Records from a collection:
= Beginning of Section =

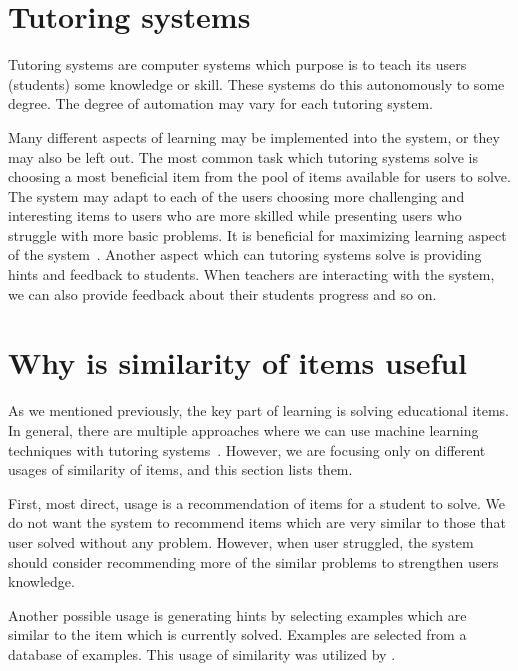 \documentclass[
  printed, %
  table,   %
  nolof,     %
  nolot,     %
  color,
  final,
  nocover
]{fithesis3}
\begin{document}
\section{Tutoring systems}\label{tutoring-systems}

Tutoring systems are computer systems which purpose is to teach its users (students) some knowledge or skill. These systems do this autonomously to some degree. The degree of automation may vary for each tutoring system.


Many different aspects of learning may be implemented into the system, or they may also be left out. The most common task which tutoring systems solve is choosing a most beneficial item from the pool of items available for users to solve. The system may adapt to each of the users choosing more challenging and interesting items to users who are more skilled while presenting users who struggle with more basic problems. It is beneficial for maximizing learning aspect of the system~\cite{papouvsek2015impact}. Another aspect which can tutoring systems solve is providing hints and feedback to students. When teachers are interacting with the system, we can also provide feedback about their students progress and so on.


\section{Why is similarity of items useful}\label{why-is-similarity-of-items-useful}


As we mentioned previously, the key part of learning is solving educational items. In general, there are multiple approaches where we can use machine learning techniques with tutoring systems~\cite{baker2010data}. However, we are focusing only on different usages of similarity of items, and this section lists them.

First, most direct, usage is a recommendation of items for a student to solve. We do not want the system to recommend items which are very similar to those that user solved without any problem. However, when user struggled, the system should consider recommending more of the similar problems to strengthen users knowledge.

Another possible usage is generating hints by selecting examples which are similar to the item which is currently solved. Examples are selected from a database of examples. This usage of similarity was utilized by \citeauthor{hosseini2017study}\cite{hosseini2017study}.
\end{document}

= End of Section =

In the records above, how many lines include "more"? Answer with the number alone.

2